Maybe it's a sleeper and there's a 383 or an LS1 lurking under it's patina-rich bonnet. Highly doubtful but for six-grand there should be something more interesting than, at best, the optional "Chevy 305". 


This could quickly become a money-pit and it's too damn expensive to buy as just an "old-car". Redoing the interior, good luck finding what you need, and a decent paint job will run you $4,000. 


Throw in whatever power train work it needs or you'd want to do and you're pushing ten-grand on top of the very high asking price. This thing worth the dark side of $20,000? 


High retail on a 1986 Monte Carlo SS is $9,750; that tells me everything about this car I need to know. 


General Motors got way fewer high-fives for their 1978 circa downsized intermediates than they got for their 1977 full-size models. More like up-sized compacts than intermediates, the worst-of-the-worst of them, in my humble-est of opinions, was the 7/8 scale, 1973-1977 Chevrolet Monte Carlo. 

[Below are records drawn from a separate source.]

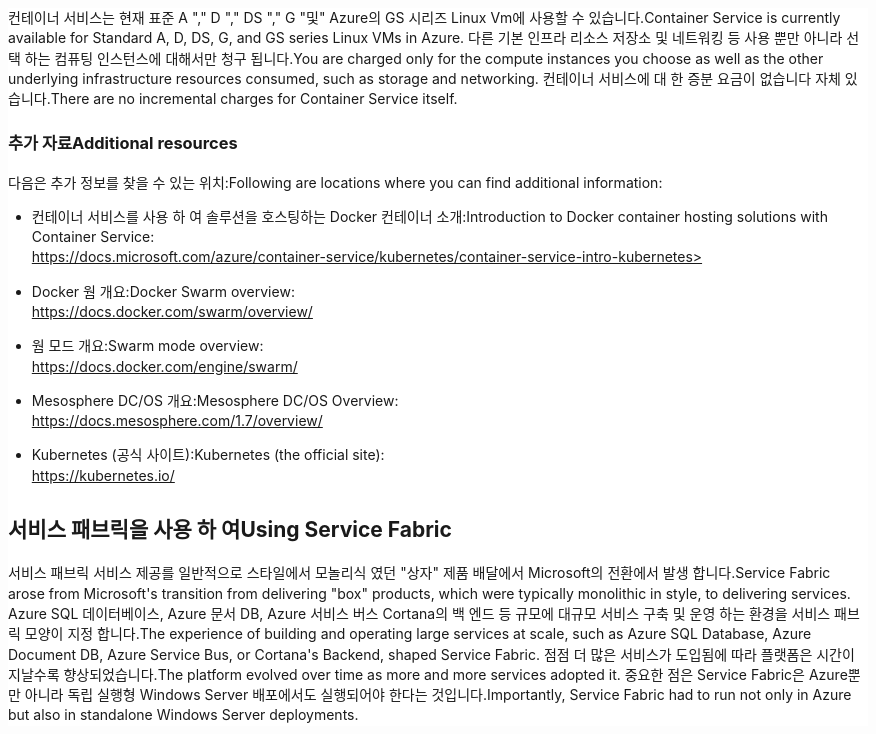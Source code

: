 <span data-ttu-id="7f873-182">컨테이너 서비스는 현재 표준 A "," D "," DS "," G "및" Azure의 GS 시리즈 Linux Vm에 사용할 수 있습니다.</span><span class="sxs-lookup"><span data-stu-id="7f873-182">Container Service is currently available for Standard A, D, DS, G, and GS series Linux VMs in Azure.</span></span> <span data-ttu-id="7f873-183">다른 기본 인프라 리소스 저장소 및 네트워킹 등 사용 뿐만 아니라 선택 하는 컴퓨팅 인스턴스에 대해서만 청구 됩니다.</span><span class="sxs-lookup"><span data-stu-id="7f873-183">You are charged only for the compute instances you choose as well as the other underlying infrastructure resources consumed, such as storage and networking.</span></span> <span data-ttu-id="7f873-184">컨테이너 서비스에 대 한 증분 요금이 없습니다 자체 있습니다.</span><span class="sxs-lookup"><span data-stu-id="7f873-184">There are no incremental charges for Container Service itself.</span></span>

### <a name="additional-resources"></a><span data-ttu-id="7f873-185">추가 자료</span><span class="sxs-lookup"><span data-stu-id="7f873-185">Additional resources</span></span>

<span data-ttu-id="7f873-186">다음은 추가 정보를 찾을 수 있는 위치:</span><span class="sxs-lookup"><span data-stu-id="7f873-186">Following are locations where you can find additional information:</span></span>

-   <span data-ttu-id="7f873-187">컨테이너 서비스를 사용 하 여 솔루션을 호스팅하는 Docker 컨테이너 소개:</span><span class="sxs-lookup"><span data-stu-id="7f873-187">Introduction to Docker container hosting solutions with Container Service:</span></span>  
    https://docs.microsoft.com/azure/container-service/kubernetes/container-service-intro-kubernetes>

-   <span data-ttu-id="7f873-188">Docker 웜 개요:</span><span class="sxs-lookup"><span data-stu-id="7f873-188">Docker Swarm overview:</span></span>  
    <https://docs.docker.com/swarm/overview/>

-   <span data-ttu-id="7f873-189">웜 모드 개요:</span><span class="sxs-lookup"><span data-stu-id="7f873-189">Swarm mode overview:</span></span>  
    <https://docs.docker.com/engine/swarm/>

-   <span data-ttu-id="7f873-190">Mesosphere DC/OS 개요:</span><span class="sxs-lookup"><span data-stu-id="7f873-190">Mesosphere DC/OS Overview:</span></span>    
    <https://docs.mesosphere.com/1.7/overview/>

-   <span data-ttu-id="7f873-191">Kubernetes (공식 사이트):</span><span class="sxs-lookup"><span data-stu-id="7f873-191">Kubernetes (the official site):</span></span>  
    <https://kubernetes.io/>

## <a name="using-service-fabric"></a><span data-ttu-id="7f873-192">서비스 패브릭을 사용 하 여</span><span class="sxs-lookup"><span data-stu-id="7f873-192">Using Service Fabric</span></span>

<span data-ttu-id="7f873-193">서비스 패브릭 서비스 제공를 일반적으로 스타일에서 모놀리식 였던 "상자" 제품 배달에서 Microsoft의 전환에서 발생 합니다.</span><span class="sxs-lookup"><span data-stu-id="7f873-193">Service Fabric arose from Microsoft's transition from delivering "box" products, which were typically monolithic in style, to delivering services.</span></span> <span data-ttu-id="7f873-194">Azure SQL 데이터베이스, Azure 문서 DB, Azure 서비스 버스 Cortana의 백 엔드 등 규모에 대규모 서비스 구축 및 운영 하는 환경을 서비스 패브릭 모양이 지정 합니다.</span><span class="sxs-lookup"><span data-stu-id="7f873-194">The experience of building and operating large services at scale, such as Azure SQL Database, Azure Document DB, Azure Service Bus, or Cortana's Backend, shaped Service Fabric.</span></span> <span data-ttu-id="7f873-195">점점 더 많은 서비스가 도입됨에 따라 플랫폼은 시간이 지날수록 향상되었습니다.</span><span class="sxs-lookup"><span data-stu-id="7f873-195">The platform evolved over time as more and more services adopted it.</span></span> <span data-ttu-id="7f873-196">중요한 점은 Service Fabric은 Azure뿐만 아니라 독립 실행형 Windows Server 배포에서도 실행되어야 한다는 것입니다.</span><span class="sxs-lookup"><span data-stu-id="7f873-196">Importantly, Service Fabric had to run not only in Azure but also in standalone Windows Server deployments.</span></span>
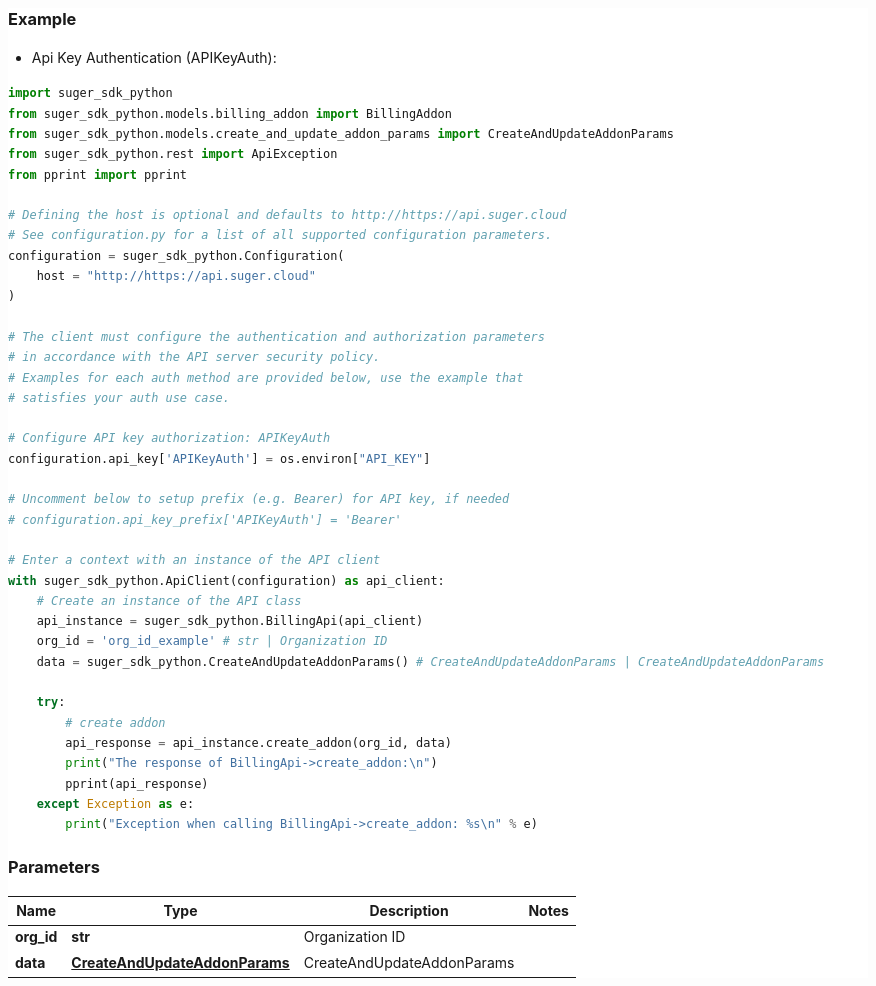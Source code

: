 ### Example

* Api Key Authentication (APIKeyAuth):

```python
import suger_sdk_python
from suger_sdk_python.models.billing_addon import BillingAddon
from suger_sdk_python.models.create_and_update_addon_params import CreateAndUpdateAddonParams
from suger_sdk_python.rest import ApiException
from pprint import pprint

# Defining the host is optional and defaults to http://https://api.suger.cloud
# See configuration.py for a list of all supported configuration parameters.
configuration = suger_sdk_python.Configuration(
    host = "http://https://api.suger.cloud"
)

# The client must configure the authentication and authorization parameters
# in accordance with the API server security policy.
# Examples for each auth method are provided below, use the example that
# satisfies your auth use case.

# Configure API key authorization: APIKeyAuth
configuration.api_key['APIKeyAuth'] = os.environ["API_KEY"]

# Uncomment below to setup prefix (e.g. Bearer) for API key, if needed
# configuration.api_key_prefix['APIKeyAuth'] = 'Bearer'

# Enter a context with an instance of the API client
with suger_sdk_python.ApiClient(configuration) as api_client:
    # Create an instance of the API class
    api_instance = suger_sdk_python.BillingApi(api_client)
    org_id = 'org_id_example' # str | Organization ID
    data = suger_sdk_python.CreateAndUpdateAddonParams() # CreateAndUpdateAddonParams | CreateAndUpdateAddonParams

    try:
        # create addon
        api_response = api_instance.create_addon(org_id, data)
        print("The response of BillingApi->create_addon:\n")
        pprint(api_response)
    except Exception as e:
        print("Exception when calling BillingApi->create_addon: %s\n" % e)
```



### Parameters


Name | Type | Description  | Notes
------------- | ------------- | ------------- | -------------
 **org_id** | **str**| Organization ID | 
 **data** | [**CreateAndUpdateAddonParams**](CreateAndUpdateAddonParams.md)| CreateAndUpdateAddonParams |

Chevrolet did a pretty good job of cleaning it up for 1981 but whether it was that GM's class-of-'78 "personal luxury cars" were off-putting or not, by the early '80's, "influencers" and taste-makers began to make transportation-fashion statements elsewhere. 


The bloom was off the rose on personal luxury cars; or in this case the hood ornament. Chevrolet built these cars through 1987. 


Still, took the better part of thirty-years to finally deep-six these things if we bookmark the end of the personal-luxury-car era as the day Chevrolet pulled the plug on the Monte Carlo after model-year 2007.